Start of Input
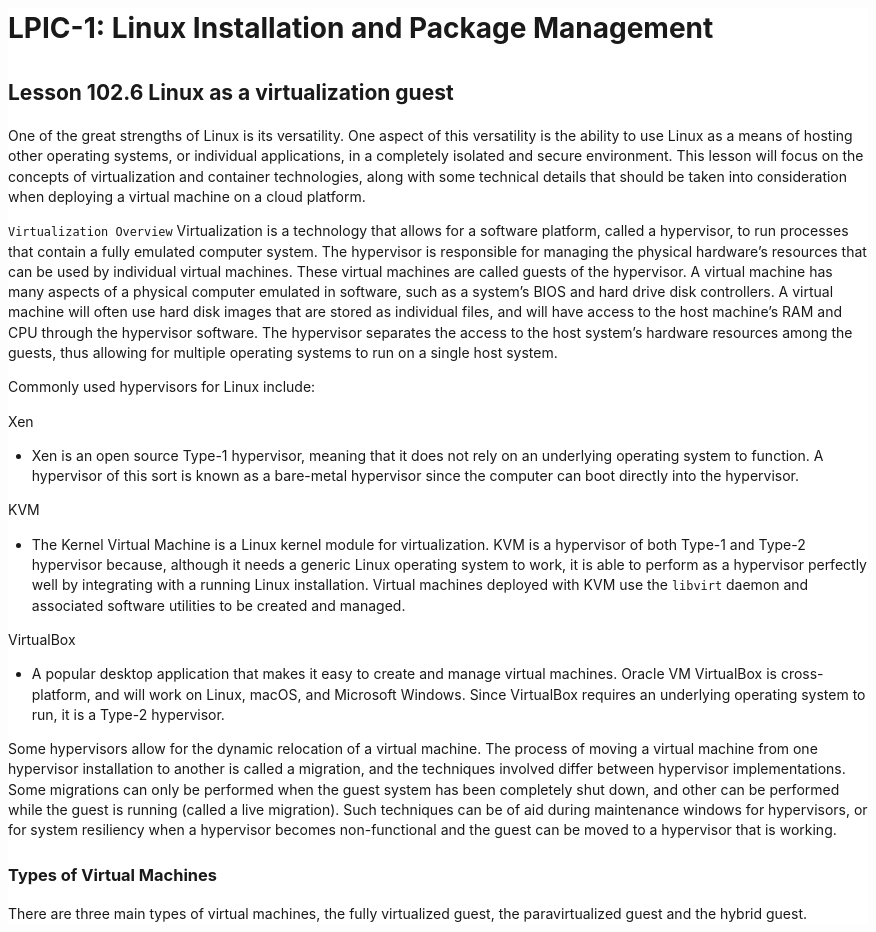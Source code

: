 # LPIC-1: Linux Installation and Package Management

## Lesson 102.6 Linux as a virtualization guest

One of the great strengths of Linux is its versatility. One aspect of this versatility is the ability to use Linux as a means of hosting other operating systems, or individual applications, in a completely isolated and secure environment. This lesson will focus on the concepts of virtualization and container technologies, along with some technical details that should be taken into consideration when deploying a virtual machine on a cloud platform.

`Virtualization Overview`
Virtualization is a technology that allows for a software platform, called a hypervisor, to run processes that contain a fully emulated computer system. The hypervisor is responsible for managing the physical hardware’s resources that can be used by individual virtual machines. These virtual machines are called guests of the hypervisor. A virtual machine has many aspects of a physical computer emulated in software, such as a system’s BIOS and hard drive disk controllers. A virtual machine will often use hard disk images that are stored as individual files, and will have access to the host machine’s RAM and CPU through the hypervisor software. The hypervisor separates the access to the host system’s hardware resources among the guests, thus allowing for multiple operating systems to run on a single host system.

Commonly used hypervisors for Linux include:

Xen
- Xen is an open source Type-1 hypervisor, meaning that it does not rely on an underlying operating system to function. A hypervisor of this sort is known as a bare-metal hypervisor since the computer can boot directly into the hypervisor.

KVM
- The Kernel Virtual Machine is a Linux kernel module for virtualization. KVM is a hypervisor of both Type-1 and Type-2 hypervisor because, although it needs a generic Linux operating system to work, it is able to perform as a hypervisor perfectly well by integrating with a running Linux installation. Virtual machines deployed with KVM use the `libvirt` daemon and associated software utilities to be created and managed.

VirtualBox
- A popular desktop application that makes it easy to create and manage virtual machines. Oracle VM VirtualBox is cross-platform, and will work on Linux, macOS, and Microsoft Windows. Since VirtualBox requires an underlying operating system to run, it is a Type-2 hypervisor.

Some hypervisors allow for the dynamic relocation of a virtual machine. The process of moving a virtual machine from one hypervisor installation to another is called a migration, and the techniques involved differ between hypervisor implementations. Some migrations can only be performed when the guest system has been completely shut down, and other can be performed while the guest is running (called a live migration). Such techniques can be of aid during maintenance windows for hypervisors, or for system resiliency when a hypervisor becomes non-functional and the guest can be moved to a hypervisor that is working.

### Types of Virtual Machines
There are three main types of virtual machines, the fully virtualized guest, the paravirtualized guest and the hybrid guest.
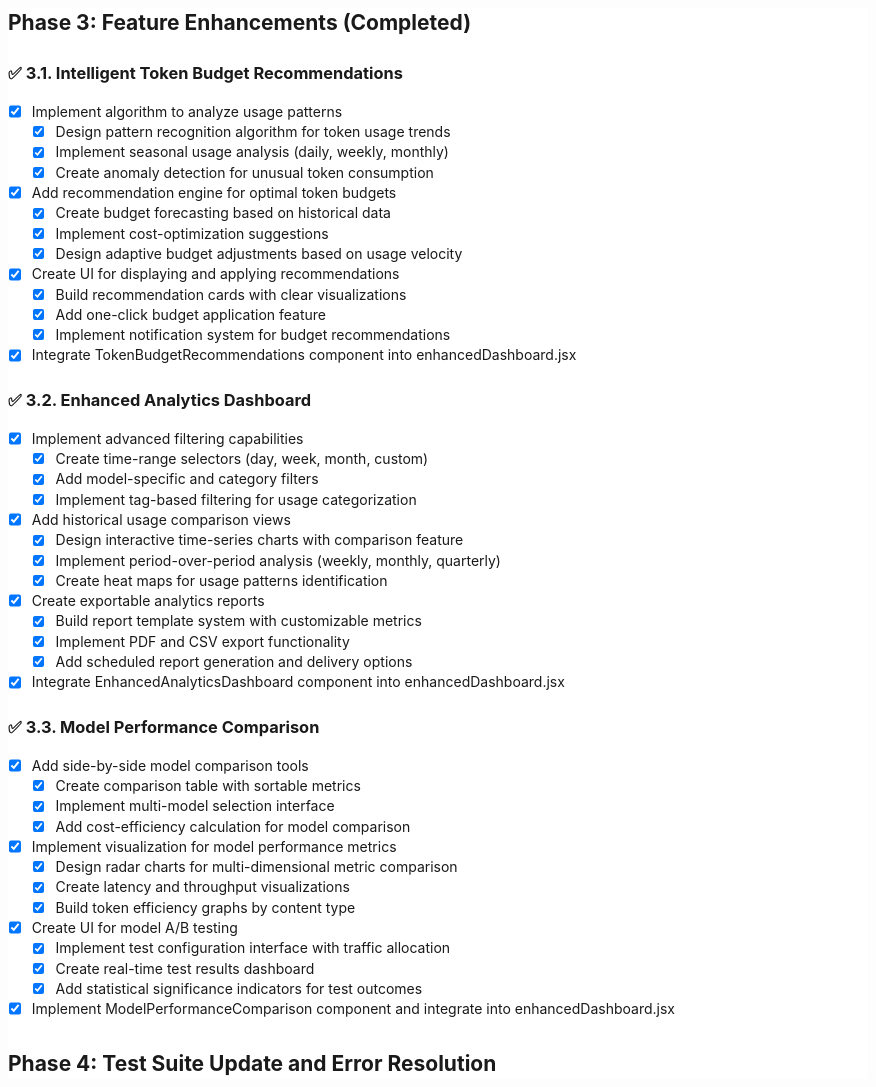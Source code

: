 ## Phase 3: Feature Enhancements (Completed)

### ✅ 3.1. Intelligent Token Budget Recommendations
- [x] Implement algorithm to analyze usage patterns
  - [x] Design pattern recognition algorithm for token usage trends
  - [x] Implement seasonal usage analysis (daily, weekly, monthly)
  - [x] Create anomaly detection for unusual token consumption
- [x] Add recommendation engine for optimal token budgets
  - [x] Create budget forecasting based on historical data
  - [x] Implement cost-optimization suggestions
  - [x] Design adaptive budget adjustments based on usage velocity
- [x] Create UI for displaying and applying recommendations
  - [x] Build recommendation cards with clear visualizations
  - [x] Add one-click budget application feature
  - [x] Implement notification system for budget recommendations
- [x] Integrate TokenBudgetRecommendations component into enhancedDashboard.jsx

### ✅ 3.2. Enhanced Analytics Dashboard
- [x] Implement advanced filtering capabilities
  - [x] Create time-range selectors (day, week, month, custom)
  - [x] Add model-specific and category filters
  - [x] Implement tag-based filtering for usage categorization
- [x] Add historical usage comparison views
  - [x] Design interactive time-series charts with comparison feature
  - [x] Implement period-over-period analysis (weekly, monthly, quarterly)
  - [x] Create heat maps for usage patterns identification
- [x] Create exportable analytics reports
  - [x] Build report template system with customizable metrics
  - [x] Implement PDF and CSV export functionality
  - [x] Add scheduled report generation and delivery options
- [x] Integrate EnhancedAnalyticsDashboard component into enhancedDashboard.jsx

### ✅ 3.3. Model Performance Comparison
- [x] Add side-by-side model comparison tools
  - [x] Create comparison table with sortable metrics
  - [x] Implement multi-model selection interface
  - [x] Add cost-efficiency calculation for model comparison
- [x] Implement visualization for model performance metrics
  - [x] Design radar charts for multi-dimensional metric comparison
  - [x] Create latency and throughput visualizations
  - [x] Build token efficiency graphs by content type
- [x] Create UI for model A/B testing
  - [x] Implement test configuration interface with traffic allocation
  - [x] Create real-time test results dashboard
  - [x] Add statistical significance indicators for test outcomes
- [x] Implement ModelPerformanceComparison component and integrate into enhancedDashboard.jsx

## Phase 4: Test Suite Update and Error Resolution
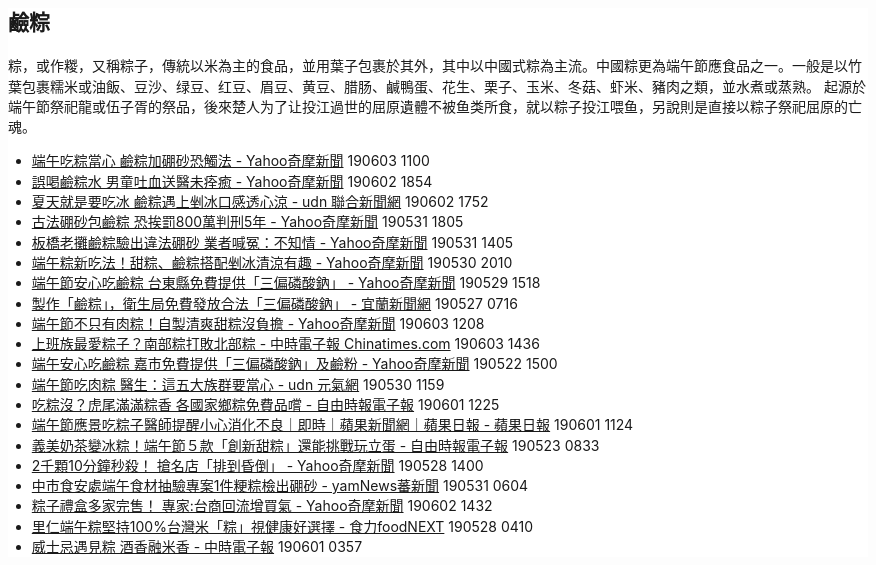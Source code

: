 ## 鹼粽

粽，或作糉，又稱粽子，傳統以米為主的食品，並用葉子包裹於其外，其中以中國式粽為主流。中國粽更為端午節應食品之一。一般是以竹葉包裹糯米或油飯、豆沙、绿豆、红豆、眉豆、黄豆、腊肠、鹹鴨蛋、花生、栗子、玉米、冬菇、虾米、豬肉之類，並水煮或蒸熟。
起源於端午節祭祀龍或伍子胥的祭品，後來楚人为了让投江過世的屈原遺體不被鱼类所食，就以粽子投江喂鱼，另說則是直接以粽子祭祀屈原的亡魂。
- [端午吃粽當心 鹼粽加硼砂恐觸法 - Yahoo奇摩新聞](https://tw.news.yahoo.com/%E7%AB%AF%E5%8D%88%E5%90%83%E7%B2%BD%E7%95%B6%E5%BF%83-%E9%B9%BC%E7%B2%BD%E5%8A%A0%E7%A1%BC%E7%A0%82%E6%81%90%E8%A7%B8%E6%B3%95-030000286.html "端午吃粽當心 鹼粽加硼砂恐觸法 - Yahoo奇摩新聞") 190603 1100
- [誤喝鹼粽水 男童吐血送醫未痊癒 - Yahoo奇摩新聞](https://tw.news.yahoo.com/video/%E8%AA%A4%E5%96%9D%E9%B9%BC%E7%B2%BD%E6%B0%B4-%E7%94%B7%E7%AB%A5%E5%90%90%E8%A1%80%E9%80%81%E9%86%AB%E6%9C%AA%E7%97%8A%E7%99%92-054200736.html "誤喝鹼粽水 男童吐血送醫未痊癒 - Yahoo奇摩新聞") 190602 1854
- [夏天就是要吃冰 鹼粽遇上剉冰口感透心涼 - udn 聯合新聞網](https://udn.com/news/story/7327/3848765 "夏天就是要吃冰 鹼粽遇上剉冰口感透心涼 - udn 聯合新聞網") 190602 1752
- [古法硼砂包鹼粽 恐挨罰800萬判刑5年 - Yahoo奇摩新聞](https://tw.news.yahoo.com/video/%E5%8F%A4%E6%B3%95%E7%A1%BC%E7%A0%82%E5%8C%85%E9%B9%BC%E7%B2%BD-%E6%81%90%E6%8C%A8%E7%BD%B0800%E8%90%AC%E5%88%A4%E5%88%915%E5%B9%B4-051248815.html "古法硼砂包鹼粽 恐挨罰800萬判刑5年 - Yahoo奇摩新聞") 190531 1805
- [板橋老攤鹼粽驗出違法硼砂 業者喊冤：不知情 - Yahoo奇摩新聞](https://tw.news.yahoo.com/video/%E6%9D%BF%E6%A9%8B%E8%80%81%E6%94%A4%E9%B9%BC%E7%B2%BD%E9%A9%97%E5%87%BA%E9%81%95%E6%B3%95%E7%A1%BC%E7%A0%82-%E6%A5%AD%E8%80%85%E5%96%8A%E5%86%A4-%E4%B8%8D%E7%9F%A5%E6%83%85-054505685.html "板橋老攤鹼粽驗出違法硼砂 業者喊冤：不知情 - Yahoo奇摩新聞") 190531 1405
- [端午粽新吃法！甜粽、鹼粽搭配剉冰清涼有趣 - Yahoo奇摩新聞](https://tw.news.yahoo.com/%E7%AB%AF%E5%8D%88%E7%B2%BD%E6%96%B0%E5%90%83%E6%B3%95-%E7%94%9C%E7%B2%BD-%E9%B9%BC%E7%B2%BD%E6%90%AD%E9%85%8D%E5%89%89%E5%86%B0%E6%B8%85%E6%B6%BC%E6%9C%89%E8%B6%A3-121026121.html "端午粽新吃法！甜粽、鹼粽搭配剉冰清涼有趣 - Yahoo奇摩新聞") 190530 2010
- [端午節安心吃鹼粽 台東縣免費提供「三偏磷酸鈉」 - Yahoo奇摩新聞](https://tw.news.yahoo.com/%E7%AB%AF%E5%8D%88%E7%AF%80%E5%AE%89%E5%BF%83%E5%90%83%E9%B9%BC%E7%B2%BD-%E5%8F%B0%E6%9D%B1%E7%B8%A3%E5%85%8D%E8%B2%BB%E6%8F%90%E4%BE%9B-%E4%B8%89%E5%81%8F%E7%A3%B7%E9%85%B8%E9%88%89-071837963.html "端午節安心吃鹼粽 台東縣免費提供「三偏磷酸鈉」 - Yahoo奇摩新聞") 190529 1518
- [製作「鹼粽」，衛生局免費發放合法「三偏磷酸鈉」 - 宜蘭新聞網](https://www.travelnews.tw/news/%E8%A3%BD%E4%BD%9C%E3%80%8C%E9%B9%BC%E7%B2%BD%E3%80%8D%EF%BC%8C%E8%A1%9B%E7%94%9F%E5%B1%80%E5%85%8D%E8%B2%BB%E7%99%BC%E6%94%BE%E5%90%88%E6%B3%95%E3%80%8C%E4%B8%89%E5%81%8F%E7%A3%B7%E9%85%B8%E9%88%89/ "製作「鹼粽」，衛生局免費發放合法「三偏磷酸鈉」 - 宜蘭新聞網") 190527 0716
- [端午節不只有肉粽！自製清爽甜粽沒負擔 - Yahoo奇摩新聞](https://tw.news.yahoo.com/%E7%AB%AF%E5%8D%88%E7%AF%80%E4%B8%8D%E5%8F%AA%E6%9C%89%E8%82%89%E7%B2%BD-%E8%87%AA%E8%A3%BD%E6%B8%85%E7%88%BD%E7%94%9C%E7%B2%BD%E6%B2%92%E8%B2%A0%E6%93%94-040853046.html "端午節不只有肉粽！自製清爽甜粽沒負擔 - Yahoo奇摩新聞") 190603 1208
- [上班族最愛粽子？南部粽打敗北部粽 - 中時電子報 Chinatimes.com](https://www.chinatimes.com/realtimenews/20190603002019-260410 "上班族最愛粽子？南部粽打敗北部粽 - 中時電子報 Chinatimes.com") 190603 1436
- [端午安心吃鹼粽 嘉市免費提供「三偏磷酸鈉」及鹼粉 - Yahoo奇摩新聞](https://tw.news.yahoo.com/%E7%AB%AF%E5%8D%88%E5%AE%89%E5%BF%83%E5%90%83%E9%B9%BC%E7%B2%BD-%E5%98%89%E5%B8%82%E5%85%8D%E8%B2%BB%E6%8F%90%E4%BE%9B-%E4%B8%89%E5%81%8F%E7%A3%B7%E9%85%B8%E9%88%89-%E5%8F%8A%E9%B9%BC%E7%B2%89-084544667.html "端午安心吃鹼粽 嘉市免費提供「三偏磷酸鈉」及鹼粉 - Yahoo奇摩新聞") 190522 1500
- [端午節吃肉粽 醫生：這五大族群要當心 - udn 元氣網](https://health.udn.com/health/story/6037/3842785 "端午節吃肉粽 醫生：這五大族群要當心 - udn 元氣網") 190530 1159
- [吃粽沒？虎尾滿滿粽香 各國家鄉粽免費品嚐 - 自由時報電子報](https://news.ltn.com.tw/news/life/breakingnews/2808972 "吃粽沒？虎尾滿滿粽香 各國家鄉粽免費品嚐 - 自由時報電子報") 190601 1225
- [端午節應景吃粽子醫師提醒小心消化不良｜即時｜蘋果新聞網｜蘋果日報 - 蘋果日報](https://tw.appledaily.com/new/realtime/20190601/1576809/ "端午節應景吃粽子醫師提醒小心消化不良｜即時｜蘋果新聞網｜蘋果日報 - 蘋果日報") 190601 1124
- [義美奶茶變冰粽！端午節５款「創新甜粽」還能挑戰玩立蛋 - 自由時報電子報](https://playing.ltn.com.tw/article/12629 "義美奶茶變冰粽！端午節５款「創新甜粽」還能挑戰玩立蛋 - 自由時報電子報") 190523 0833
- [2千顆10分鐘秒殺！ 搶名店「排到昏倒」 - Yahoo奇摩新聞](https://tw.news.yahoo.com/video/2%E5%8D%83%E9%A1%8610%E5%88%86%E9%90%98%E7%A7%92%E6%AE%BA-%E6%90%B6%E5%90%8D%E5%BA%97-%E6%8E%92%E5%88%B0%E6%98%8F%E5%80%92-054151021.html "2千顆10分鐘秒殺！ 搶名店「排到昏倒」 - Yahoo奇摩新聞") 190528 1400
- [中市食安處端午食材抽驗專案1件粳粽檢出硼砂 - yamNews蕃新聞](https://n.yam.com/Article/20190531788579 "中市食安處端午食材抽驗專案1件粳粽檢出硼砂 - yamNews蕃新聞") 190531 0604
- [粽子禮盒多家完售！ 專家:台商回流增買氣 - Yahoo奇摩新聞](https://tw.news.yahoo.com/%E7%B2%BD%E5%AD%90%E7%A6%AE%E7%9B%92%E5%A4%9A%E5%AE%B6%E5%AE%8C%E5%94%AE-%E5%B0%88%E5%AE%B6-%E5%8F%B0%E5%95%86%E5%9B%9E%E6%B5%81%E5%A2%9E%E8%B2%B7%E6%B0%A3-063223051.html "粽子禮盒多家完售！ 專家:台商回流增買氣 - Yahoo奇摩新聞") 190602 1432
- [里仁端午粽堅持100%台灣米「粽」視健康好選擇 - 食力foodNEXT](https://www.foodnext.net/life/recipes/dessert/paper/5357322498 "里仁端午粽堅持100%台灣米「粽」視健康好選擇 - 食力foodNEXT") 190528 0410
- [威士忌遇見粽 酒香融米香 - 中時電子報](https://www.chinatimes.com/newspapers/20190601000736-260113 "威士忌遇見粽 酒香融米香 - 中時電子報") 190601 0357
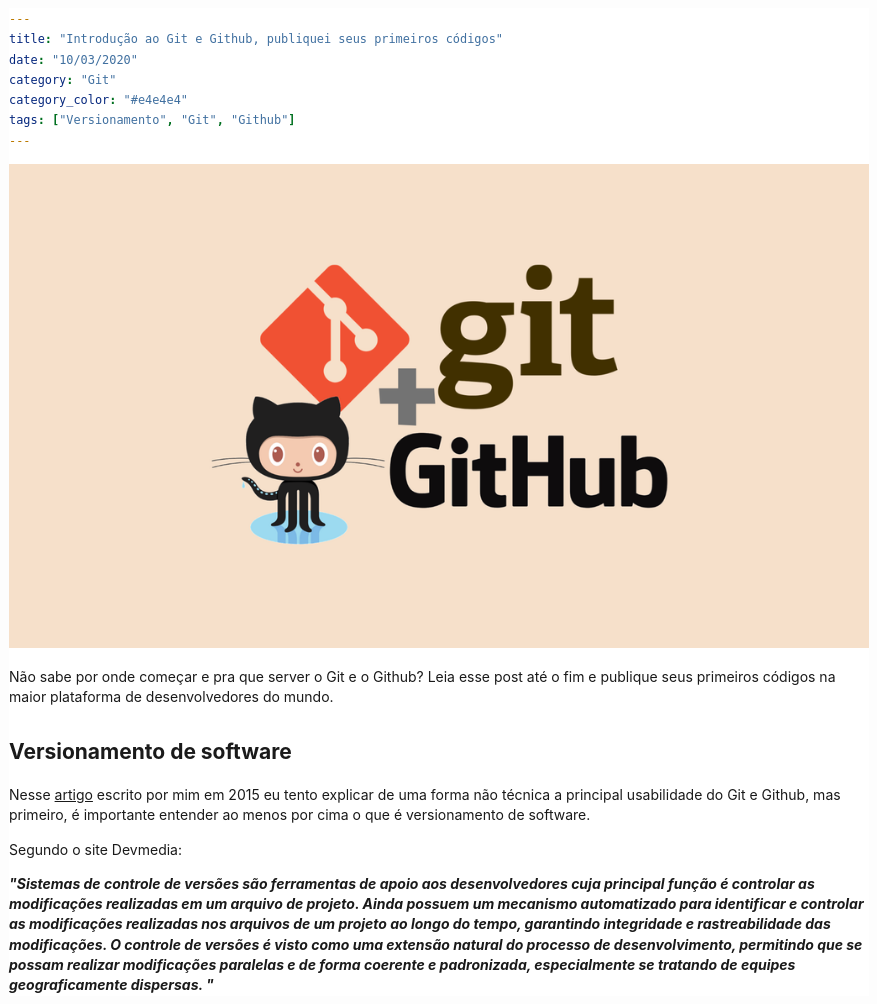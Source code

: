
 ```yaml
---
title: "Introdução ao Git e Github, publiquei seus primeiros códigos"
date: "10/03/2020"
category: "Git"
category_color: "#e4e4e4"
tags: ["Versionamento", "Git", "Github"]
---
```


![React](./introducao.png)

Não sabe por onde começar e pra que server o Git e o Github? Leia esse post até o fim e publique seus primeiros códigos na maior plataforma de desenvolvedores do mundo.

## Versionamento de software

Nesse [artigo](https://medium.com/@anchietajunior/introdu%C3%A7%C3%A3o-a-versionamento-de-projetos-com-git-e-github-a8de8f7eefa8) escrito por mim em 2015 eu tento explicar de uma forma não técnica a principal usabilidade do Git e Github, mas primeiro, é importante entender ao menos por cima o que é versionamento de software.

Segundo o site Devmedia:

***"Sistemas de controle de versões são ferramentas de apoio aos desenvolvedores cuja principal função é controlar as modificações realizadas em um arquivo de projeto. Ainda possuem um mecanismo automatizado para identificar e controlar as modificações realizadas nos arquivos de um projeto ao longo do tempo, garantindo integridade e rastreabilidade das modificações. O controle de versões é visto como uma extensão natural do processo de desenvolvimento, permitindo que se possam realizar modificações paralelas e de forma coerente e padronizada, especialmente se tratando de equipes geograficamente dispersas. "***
End of Input
◆ **Your objective**: Report each line of the data that includes the string "underlying".

◆ **Result below**:
- Xen is an open source Type-1 hypervisor, meaning that it does not rely on an underlying operating system to function. A hypervisor of this sort is known as a bare-metal hypervisor since the computer can boot directly into the hypervisor.
- A popular desktop application that makes it easy to create and manage virtual machines. Oracle VM VirtualBox is cross-platform, and will work on Linux, macOS, and Microsoft Windows. Since VirtualBox requires an underlying operating system to run, it is a Type-2 hypervisor.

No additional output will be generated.